• Directions for this task:
For this exercise, return exactly the lines of the material below that begin at the one with "Der mutmaßliche Grund" and stop after the one with "Mit 256 Neuronen in den beiden".

• Exercise materials:
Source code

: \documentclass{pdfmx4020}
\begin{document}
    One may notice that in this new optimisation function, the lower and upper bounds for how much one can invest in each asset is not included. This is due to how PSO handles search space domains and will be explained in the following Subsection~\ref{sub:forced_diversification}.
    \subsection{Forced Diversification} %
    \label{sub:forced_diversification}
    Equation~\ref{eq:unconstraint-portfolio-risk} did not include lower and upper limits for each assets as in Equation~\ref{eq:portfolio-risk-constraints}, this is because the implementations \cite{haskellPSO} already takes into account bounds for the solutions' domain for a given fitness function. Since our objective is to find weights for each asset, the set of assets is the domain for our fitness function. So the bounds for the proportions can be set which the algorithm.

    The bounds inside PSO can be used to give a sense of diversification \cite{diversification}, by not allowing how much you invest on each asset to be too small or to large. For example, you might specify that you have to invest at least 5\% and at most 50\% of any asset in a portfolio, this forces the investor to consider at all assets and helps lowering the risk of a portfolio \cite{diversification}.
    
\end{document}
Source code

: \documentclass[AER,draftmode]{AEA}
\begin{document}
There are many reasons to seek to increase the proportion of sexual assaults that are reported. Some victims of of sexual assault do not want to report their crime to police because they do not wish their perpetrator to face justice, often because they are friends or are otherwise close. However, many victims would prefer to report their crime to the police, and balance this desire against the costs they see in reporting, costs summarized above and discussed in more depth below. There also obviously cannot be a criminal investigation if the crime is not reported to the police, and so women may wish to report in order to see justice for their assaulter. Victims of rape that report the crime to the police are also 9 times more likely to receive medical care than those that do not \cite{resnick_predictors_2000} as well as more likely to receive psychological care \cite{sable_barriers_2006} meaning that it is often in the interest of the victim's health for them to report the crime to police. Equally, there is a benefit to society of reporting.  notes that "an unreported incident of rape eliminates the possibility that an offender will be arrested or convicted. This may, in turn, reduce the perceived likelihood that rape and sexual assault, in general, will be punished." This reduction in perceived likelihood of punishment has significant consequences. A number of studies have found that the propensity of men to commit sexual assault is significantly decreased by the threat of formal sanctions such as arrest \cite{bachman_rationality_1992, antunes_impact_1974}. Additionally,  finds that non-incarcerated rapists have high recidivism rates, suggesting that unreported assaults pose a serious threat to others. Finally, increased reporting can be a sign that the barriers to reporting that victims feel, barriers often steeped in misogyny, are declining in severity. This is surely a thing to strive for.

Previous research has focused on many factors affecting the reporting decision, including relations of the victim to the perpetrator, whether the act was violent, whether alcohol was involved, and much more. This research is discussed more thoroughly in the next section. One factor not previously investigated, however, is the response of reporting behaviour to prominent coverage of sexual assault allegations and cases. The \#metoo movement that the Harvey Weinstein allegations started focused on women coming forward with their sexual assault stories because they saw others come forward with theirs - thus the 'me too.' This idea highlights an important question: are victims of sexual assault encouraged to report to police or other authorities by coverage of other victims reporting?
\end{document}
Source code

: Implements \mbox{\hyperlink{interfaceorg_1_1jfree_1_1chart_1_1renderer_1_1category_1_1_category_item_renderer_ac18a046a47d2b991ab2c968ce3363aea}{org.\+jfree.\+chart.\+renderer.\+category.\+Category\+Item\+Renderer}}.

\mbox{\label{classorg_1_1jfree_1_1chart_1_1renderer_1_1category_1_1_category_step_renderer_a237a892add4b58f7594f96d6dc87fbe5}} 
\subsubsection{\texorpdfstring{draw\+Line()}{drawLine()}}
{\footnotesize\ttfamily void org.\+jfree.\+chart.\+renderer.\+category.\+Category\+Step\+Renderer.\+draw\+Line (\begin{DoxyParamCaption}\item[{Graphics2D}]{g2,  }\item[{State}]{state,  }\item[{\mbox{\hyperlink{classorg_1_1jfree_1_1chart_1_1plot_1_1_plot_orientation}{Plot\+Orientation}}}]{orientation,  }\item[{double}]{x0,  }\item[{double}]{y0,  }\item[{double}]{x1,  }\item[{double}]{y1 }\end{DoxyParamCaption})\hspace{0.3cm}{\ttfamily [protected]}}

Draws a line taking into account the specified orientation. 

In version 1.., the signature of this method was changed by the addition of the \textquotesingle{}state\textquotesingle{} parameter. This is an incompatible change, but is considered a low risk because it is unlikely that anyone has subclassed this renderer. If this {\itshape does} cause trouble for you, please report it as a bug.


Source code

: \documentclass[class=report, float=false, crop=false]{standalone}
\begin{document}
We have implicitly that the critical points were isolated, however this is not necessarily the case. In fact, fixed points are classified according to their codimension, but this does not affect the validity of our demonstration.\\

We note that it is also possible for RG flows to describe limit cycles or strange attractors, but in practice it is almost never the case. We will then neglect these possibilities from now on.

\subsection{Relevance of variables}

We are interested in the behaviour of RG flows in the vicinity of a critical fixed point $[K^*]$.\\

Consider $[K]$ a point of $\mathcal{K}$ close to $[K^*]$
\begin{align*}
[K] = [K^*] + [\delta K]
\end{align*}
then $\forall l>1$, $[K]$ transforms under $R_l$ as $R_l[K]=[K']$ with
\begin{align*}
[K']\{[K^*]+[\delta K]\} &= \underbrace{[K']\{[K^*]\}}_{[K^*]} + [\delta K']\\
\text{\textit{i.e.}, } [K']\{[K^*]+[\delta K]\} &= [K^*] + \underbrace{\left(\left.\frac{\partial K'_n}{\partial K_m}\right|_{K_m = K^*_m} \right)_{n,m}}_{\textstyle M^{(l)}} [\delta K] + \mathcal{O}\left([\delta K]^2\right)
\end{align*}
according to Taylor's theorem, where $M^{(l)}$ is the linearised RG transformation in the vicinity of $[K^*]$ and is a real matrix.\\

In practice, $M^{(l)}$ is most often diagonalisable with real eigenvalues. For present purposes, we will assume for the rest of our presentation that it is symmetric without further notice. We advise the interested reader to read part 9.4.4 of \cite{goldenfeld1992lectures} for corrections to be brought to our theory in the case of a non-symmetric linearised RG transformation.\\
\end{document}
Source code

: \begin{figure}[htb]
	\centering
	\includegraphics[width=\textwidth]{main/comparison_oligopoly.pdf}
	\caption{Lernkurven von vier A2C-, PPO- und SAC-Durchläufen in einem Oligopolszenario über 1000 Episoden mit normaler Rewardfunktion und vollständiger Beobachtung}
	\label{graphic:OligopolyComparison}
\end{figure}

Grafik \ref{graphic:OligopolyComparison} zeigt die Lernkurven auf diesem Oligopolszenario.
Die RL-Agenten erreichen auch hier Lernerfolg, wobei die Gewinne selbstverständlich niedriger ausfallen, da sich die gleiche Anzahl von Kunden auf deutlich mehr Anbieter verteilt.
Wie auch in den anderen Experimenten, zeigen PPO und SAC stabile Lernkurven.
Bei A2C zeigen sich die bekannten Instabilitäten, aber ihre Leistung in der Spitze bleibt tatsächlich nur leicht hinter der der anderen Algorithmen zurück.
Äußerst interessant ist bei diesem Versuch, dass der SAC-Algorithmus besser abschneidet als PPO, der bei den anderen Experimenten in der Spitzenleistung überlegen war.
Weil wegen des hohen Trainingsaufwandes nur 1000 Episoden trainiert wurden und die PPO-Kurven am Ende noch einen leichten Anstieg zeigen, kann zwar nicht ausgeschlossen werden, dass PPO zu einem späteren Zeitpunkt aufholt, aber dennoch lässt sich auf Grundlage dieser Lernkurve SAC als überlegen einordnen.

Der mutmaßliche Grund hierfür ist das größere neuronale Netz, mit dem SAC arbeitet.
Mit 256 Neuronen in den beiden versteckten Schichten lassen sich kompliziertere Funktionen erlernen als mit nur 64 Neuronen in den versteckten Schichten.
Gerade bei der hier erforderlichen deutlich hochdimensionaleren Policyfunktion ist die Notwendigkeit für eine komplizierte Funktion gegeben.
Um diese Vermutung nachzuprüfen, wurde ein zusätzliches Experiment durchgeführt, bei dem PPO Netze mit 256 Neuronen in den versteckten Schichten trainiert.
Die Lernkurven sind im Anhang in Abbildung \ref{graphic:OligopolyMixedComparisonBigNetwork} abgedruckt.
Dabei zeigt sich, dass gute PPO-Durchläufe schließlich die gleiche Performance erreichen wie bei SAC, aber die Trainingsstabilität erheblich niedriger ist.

• Reply:
Der mutmaßliche Grund hierfür ist das größere neuronale Netz, mit dem SAC arbeitet.
Mit 256 Neuronen in den beiden versteckten Schichten lassen sich kompliziertere Funktionen erlernen als mit nur 64 Neuronen in den versteckten Schichten.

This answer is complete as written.